When I was in London during the Freshwater tour, I was in chronic pain and deeply depressed. I was supposed to attend the Caine Prize dinner and sit at the Miles Morland Foundation table. I couldn’t make it for health reasons.
The next day, I received an email accusing me of lying about being injured. The tone was nasty, sarcastic. It came from Miles Morland himself. He’d seen a video of me dancing on Instagram — not knowing I was popping muscle relaxants to get through the day — and weaponised that moment against me.
I posted it (anonymously) on Twitter. Some well-known African literary people in the UK emailed me privately in support — until they found out it was Miles Morland. Then they vanished.
It was a classic act of ableism and entitlement. Because I was a young, African writer, they thought I owed them my presence — that my pain could be questioned or mocked and dismissed.
For context: the Miles Morland scholarship has a clause demanding 20% of all your future earnings from that book — including adaptations, forever. It’s not legally enforceable. They call it a donation “on honour.” Why? Because they don’t want to pay taxes on it. So they pressure you into giving them a cut of your success, forever.
When Morland’s foundation kept trying to email me directly — insisting “we prefer to deal directly with authors” — I just forwarded the emails to Wylie.

Where do you see yourself in five years?
So, for me, I already knew that. My tarot reader predicted that my career hasn’t peaked yet, and probably won’t for another… at the time, she said six years. So, like, five years now.

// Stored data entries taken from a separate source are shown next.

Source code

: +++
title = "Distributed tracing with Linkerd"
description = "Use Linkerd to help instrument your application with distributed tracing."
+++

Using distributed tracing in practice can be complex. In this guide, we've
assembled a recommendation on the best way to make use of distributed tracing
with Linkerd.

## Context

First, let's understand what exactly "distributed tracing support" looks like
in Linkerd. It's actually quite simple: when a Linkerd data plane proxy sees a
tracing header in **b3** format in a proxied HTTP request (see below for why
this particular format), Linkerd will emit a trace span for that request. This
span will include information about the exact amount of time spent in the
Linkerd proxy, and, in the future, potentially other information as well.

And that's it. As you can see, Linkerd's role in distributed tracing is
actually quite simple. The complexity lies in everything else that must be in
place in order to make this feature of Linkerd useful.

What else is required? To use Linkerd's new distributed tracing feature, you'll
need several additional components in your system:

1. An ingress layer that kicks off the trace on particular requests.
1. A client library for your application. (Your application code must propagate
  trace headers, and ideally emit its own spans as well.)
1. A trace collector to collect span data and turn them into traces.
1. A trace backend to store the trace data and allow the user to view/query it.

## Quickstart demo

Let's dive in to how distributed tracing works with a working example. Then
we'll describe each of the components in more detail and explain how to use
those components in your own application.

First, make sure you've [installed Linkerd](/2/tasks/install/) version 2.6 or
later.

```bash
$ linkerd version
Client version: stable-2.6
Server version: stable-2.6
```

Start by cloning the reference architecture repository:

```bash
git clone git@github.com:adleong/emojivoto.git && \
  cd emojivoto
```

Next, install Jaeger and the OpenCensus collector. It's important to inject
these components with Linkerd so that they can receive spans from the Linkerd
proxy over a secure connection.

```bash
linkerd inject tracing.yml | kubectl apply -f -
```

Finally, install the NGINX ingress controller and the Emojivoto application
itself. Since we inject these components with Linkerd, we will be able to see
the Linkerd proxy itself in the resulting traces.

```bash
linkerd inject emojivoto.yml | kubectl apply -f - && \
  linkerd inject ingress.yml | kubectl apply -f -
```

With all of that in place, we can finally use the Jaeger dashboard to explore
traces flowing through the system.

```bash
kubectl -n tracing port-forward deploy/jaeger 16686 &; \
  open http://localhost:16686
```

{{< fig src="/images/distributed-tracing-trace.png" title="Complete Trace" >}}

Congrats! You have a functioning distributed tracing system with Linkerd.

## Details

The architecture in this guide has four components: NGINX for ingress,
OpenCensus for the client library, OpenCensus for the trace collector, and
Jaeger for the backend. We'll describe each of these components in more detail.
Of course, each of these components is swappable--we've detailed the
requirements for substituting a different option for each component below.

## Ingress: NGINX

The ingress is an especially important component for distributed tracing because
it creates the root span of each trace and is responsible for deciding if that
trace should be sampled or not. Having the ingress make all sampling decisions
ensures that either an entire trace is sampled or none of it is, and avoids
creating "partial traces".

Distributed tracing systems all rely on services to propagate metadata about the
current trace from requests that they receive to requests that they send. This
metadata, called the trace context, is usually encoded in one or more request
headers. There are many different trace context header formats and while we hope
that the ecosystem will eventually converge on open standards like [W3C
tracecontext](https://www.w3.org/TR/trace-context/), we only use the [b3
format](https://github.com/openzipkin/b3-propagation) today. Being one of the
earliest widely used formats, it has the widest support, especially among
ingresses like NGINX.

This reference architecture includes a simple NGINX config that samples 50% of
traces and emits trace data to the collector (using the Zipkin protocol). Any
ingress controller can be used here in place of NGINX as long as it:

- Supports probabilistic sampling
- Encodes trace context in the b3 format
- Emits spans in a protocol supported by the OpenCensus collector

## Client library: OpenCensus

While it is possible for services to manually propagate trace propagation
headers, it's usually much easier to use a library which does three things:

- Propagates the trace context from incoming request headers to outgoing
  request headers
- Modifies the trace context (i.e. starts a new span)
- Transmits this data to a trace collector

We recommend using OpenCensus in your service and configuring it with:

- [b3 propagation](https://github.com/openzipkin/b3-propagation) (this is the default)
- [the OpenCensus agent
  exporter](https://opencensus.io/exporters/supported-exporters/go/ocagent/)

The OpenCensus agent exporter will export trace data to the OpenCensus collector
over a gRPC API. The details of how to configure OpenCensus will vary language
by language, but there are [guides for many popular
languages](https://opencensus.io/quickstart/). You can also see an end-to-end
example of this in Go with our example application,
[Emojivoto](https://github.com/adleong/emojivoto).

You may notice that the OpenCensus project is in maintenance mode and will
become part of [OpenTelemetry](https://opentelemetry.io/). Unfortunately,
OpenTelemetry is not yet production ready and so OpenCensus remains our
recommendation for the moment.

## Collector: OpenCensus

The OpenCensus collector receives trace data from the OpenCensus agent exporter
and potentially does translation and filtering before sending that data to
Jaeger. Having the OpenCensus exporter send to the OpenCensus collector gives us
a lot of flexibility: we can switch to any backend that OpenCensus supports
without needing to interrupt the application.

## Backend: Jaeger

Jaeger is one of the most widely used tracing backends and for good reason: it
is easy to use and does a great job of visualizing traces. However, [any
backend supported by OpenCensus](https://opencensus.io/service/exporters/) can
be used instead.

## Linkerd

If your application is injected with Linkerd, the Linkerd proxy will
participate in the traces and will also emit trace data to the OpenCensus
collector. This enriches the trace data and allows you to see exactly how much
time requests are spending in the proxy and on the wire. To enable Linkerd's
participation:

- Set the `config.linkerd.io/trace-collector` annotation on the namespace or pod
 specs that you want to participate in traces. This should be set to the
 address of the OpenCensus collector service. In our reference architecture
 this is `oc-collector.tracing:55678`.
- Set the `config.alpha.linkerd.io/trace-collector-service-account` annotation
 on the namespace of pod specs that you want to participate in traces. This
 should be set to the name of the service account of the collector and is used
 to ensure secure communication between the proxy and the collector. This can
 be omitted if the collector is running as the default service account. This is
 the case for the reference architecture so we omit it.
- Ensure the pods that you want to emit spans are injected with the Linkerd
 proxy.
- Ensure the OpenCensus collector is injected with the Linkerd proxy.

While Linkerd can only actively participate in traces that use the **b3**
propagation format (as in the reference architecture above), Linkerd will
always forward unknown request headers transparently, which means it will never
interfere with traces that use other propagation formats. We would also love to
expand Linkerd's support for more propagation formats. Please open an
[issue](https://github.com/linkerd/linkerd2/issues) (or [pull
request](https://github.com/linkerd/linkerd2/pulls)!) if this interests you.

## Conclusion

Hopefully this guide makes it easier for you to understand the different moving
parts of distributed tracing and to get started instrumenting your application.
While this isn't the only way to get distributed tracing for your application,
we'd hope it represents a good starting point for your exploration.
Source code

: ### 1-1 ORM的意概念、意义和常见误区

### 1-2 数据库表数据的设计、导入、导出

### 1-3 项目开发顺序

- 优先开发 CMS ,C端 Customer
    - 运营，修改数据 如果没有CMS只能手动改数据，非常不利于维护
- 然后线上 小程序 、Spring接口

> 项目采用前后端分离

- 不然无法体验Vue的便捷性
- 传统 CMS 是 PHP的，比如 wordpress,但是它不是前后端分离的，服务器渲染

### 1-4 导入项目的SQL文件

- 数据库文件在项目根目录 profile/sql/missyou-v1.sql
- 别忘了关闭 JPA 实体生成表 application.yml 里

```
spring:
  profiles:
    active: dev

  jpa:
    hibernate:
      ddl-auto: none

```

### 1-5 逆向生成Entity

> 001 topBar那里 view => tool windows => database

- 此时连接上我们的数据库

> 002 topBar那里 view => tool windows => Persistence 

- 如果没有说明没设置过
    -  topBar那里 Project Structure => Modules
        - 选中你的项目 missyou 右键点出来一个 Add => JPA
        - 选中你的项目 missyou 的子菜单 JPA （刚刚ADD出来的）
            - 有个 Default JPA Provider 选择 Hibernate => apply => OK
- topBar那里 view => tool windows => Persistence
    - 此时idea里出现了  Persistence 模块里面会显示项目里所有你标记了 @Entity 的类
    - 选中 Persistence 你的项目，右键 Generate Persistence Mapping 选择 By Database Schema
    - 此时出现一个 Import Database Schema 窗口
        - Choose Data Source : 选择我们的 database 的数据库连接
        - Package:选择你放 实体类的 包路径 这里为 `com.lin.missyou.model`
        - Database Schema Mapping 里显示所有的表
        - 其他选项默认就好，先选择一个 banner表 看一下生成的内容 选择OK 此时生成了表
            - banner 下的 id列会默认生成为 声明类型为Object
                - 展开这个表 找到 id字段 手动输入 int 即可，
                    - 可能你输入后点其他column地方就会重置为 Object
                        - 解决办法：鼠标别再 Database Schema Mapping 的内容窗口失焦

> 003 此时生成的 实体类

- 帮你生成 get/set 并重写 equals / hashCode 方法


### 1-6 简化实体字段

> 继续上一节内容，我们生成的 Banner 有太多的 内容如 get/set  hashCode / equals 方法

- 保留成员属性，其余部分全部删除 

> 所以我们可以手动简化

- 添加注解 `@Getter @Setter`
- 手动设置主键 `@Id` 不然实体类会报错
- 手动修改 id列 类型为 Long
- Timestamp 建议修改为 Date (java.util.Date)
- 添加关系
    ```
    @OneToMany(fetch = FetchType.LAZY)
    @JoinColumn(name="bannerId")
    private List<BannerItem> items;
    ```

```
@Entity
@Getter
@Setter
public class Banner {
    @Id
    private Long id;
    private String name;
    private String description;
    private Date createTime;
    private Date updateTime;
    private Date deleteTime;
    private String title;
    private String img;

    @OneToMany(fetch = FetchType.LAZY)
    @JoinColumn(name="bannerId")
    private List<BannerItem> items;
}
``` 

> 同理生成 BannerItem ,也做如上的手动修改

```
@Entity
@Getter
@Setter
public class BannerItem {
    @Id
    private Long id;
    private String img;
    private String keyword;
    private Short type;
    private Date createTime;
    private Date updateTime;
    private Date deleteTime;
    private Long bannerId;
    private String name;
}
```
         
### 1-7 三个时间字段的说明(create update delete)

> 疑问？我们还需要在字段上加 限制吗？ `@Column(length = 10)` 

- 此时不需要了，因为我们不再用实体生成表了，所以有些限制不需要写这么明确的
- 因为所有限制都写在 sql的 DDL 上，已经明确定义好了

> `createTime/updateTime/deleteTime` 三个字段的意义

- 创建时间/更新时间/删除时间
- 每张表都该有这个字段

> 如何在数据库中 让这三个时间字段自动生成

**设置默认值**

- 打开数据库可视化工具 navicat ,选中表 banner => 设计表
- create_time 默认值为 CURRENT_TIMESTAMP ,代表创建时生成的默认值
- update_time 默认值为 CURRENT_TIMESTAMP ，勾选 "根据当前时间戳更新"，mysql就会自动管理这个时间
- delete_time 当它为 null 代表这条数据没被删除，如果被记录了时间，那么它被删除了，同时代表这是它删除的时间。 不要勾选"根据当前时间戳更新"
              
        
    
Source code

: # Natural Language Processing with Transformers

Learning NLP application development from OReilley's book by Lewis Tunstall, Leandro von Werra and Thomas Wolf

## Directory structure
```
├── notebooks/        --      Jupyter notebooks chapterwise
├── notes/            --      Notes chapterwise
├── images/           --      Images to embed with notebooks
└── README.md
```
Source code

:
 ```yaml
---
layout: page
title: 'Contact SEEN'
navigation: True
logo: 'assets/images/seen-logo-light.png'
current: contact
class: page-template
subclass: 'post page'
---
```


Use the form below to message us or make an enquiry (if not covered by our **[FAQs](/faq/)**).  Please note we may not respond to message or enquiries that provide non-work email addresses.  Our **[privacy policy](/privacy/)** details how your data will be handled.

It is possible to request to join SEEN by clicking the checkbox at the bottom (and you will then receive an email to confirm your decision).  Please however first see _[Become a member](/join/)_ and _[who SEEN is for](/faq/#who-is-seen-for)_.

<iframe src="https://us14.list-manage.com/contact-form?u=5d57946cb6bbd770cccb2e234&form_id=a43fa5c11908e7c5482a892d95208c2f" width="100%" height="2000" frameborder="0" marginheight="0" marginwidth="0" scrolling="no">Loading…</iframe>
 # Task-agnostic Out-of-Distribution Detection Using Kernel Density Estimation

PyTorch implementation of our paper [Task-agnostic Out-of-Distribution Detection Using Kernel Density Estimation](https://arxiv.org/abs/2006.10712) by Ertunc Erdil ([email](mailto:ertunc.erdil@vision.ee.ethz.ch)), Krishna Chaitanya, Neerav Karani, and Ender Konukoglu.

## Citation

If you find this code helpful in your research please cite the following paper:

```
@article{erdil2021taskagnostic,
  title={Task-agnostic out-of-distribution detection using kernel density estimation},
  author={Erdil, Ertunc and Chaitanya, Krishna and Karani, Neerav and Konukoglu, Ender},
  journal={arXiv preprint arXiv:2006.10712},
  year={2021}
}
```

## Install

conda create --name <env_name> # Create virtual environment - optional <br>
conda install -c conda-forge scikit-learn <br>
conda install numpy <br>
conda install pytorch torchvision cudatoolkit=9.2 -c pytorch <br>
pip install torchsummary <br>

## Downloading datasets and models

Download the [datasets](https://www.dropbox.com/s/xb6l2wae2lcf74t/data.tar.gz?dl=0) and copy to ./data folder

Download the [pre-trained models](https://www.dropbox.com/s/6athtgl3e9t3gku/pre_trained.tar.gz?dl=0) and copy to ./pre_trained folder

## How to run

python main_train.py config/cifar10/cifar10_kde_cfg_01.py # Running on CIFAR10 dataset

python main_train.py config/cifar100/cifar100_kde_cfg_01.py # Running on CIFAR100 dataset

So I think in five years, I’ll hopefully be out of debt, have paid off my student loans. These are the dreams we have under capitalism now — pay off my student loans.
To have built a good community around myself. To have healed — to not be in chronic pain. Everything I’m doing is healing. I’ve been on this big healing journey for the last six years. So to have reached a certain point and met some of my healing goals, and also to be more spiritually protected.
I’m not worried about it. I’ll be telling stories. I’ll be doing the same thing I’m doing now — hanging out with the people I love, telling stories in the middle of a world that is on fire. Because the world will probably still be on fire.